Labour attempted to place pressure on the Government to speed up construction of a planned high speed rail line between London, Birmingham, Manchester and Leeds, by offering a cross-party approach to legislation allowing the line to proceed.
Shadow Transport Secretary Maria Eagle confirmed her support for the £33 billion line known as High Speed Two or HS2, which is expected to bring around 22,000 jobs to the West Midlands alone.
Under the Government’s plans, a hybrid bill will be brought to the Commons next year, authorising the construction of the first phase of the line between London and Birmingham, which is likely to be open around 2026.
A formal consultation on the route for the second phase, including lines from Birmingham to Leeds and Manchester, will begin once the proposed route is published, which is expected to be before the end of the year.
But Labour is urging Ministers to legislate for the both phases at once.
In a message to the new Transport Secretary, Patrick McLoughlin, Ms Eagle said: “HS2. Delivering new capacity.

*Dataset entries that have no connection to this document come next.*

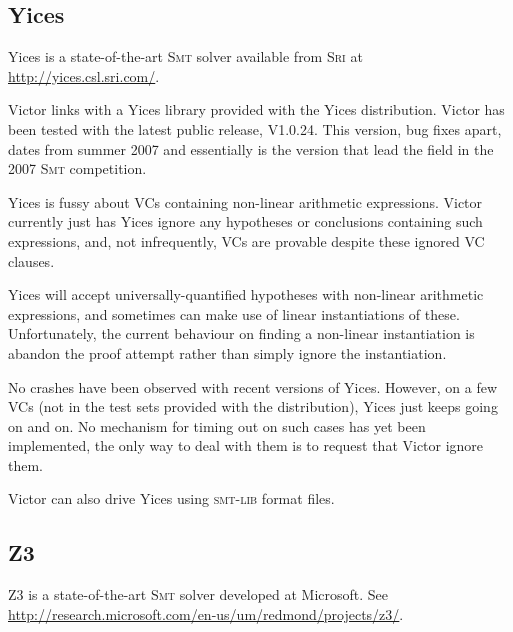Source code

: \documentclass[12pt,fleqn]{article}
\newcommand{\zthree}{\textsc{Z}3}
\newcommand{\yices}{Yices}
\newcommand{\smt}{\textsc{Smt}}
\newcommand{\sri}{\textsc{Sri}}
\newcommand{\smtlib}{\textsc{smt-lib}}
\begin{document}
\subsection{Yices}

\yices{} is a state-of-the-art \smt{} solver available from \sri{} at
\url{http://yices.csl.sri.com/}.

Victor links with a \yices{} library provided with the \yices{}
distribution.  Victor has been tested with the latest public release,
V1.0.24.  This version, bug fixes apart, dates from summer 2007 and
essentially is the version that lead the field in the 2007 \smt{}
competition. 


\yices{} is fussy about VCs containing non-linear arithmetic
expressions.  Victor currently just has \yices{} ignore any hypotheses
or conclusions containing such expressions, and, not infrequently, VCs
are provable despite these ignored VC clauses.  
%

\yices{} will accept universally-quantified hypotheses with non-linear
arithmetic expressions, and sometimes can make use of linear
instantiations of these.
%
Unfortunately, the current behaviour on finding a non-linear
instantiation is abandon the proof attempt rather than simply ignore
the instantiation.  

No crashes have been observed with recent versions of \yices.
However, on a few VCs (not in the test sets provided with the
distribution), \yices{} just keeps going on and on.  No mechanism for
timing out on such cases has yet been implemented, the only way to
deal with them is to request that Victor ignore them.

Victor can also drive Yices using \smtlib{} format files. 

\subsection{Z3}

\zthree{} is a state-of-the-art \smt{} solver developed at Microsoft. See
\url{http://research.microsoft.com/en-us/um/redmond/projects/z3/}.
\end{document}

Cutting journey times across Britain. I say to the new Transport Secretary: ‘It’s time to get behind this project in a way your predecessors failed to do.’
“Let’s work together on a cross-party basis to legislate for the whole route in this Parliament.”
The comments play on concern among some politicians and business leaders in the north east and north west that the second phase of the line may never go ahead, although all three major political parties are committed to building the whole network.
In practice, it is unclear whether legislating for the whole line at once would actually speed the process up or delay the first phase of construction.
The planned new line marks a break from the practice of concentrating transport investment in the south. The £15 billion Crossrail link through Greater London is currently under construction while a separate £5.5 billion scheme to improve Thameslink services in London and the south east is also under way.
Speaking to the Birmingham Post, Ms Eagle said the Transport Department’s failure to manage the West Coast Main Line franchise competition did not affect her support for HS2, and pointed out that the high speed project was being managed by a company created by the Department and not by the Department directly.
She said: “You’ve got HS2 as a separate company that is running that, it’s there to do that job and I hope they are doing it as well as the possibly can.
“I hope, and I don’t think, this will have any implications for getting on with HS2.”
In her speech to the conference, Ms Eagle said transport networks needed fundamental reforms to ensure they can be made affordable for ordinary commuters.
The shadow transport secretary said individual changes would do little to change the problems of public transport being too expensive. She said Labour wanted to see rigidly enforced fare caps on trains and protection for local bus services.
But Ms Eagle said: “This Government has made things worse, but transport costs were already too high.
“Because there are fundamental, long-term problems with our transport system and only real reform will deliver a better deal for farepayers and taxpayers.”